Human Papillomavirus (HPV) is a widespread virus that infects skin and mucous membranes. Understanding its basic biological makeup and how it interacts with human cells is important for comprehending its impact on the body at a cellular level.

The HPV Viral Structure

HPV is a small, non-enveloped virus, measuring about 50 to 60 nanometers in diameter. It has an icosahedral capsid, a regular protein shell composed of 72 pentameric capsomers. This outer shell encases the viral genome, a single, circular double-stranded DNA molecule approximately 8,000 base pairs long.

The capsid is primarily formed by two structural proteins: L1 (major capsid protein) and L2 (minor capsid protein). The L1 protein (55 kDa) makes up approximately 80% of the viral proteins and is arranged into 360 molecules to form the 72 capsomers. The L2 protein (70 kDa) is less abundant and not fully exposed on the virion’s surface. Both L1 and L2 are encoded by the virus and are essential for assembling new viral particles.

How HPV Infects Cells

HPV infection begins when the virus gains access to the basal layer of epithelial cells. This occurs through micro-abrasions or small wounds in the skin or mucosal surfaces, which expose the underlying basement membrane. The L1 major capsid protein plays a primary role in initial attachment by binding to heparan sulfate proteoglycans (HSPGs) on the basement membrane or cell surface.

Binding of L1 to HSPGs induces conformational changes in both L1 and L2 proteins. Subsequently, the L2 minor capsid protein is cleaved by furin, exposing an L1 surface that binds to a specific cell surface receptor on keratinocytes that have migrated to cover the wound. The virus then enters the cell, primarily through an endocytic pathway, often clathrin-mediated, and is transported to endosomes.

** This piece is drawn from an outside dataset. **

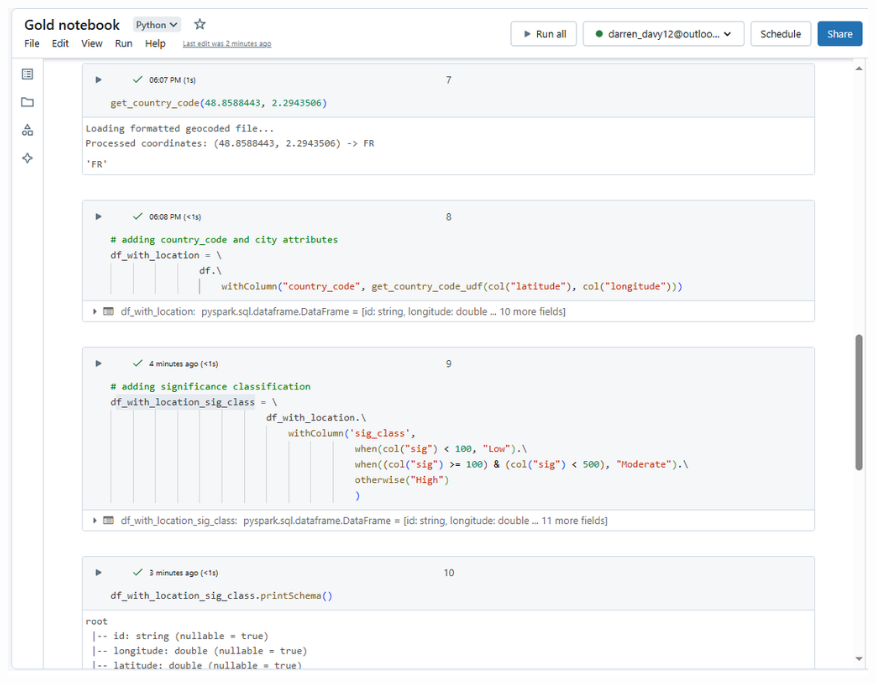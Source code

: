 ![image.png](https://github.com/DarrenDavy12/Earthquake-Events-and-Risks-Project---Azure-Data-Pipeline---API-Connection-/blob/main/images/image%2055.png?raw=true)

Viral Life Cycle within the Body

After entering the cell, the HPV genome, complexed with L2, escapes the endosome and travels to the cell nucleus within 24 hours, where viral gene transcription begins. The HPV life cycle is closely linked to the differentiation program of the host epithelial cells. In the basal layer, the viral DNA initially replicates as a low-copy plasmid.

As infected basal cells differentiate and move towards the upper layers of the epithelium, the virus enters a productive phase. During this phase, viral early genes (E1, E2, E4, E5, E6, E7) are expressed, regulating viral DNA replication and interacting with host cell machinery. For instance, E1 and E2 proteins work together to initiate viral DNA replication, with E2 also functioning as a transcriptional regulator. Later, in differentiated cells, the late genes (L1 and L2) are expressed, leading to the amplification of the viral genome and the assembly of new viral particles.

HPV and Cellular Changes

The activity of HPV’s early proteins, particularly E6 and E7, alters host cell growth and differentiation. These proteins maintain infected cells in an undifferentiated state, necessary for viral replication. High-risk HPV E6 and E7 proteins interfere with host cell tumor suppressor proteins, such as p53 and retinoblastoma protein (pRb).

E7 binds to pRb, disrupting its interaction with transcription factor E2F, driving S-phase gene expression and promoting cell cycle progression. Simultaneously, E6 promotes the degradation of p53, which normally induces apoptosis in cells with DNA damage or unscheduled proliferation, allowing infected cells to evade programmed cell death. This combined action of E6 and E7 can lead to uncontrolled cell proliferation and genomic instability, contributing to benign growths like warts or, with persistent high-risk HPV infection, potentially precancerous lesions and cancer.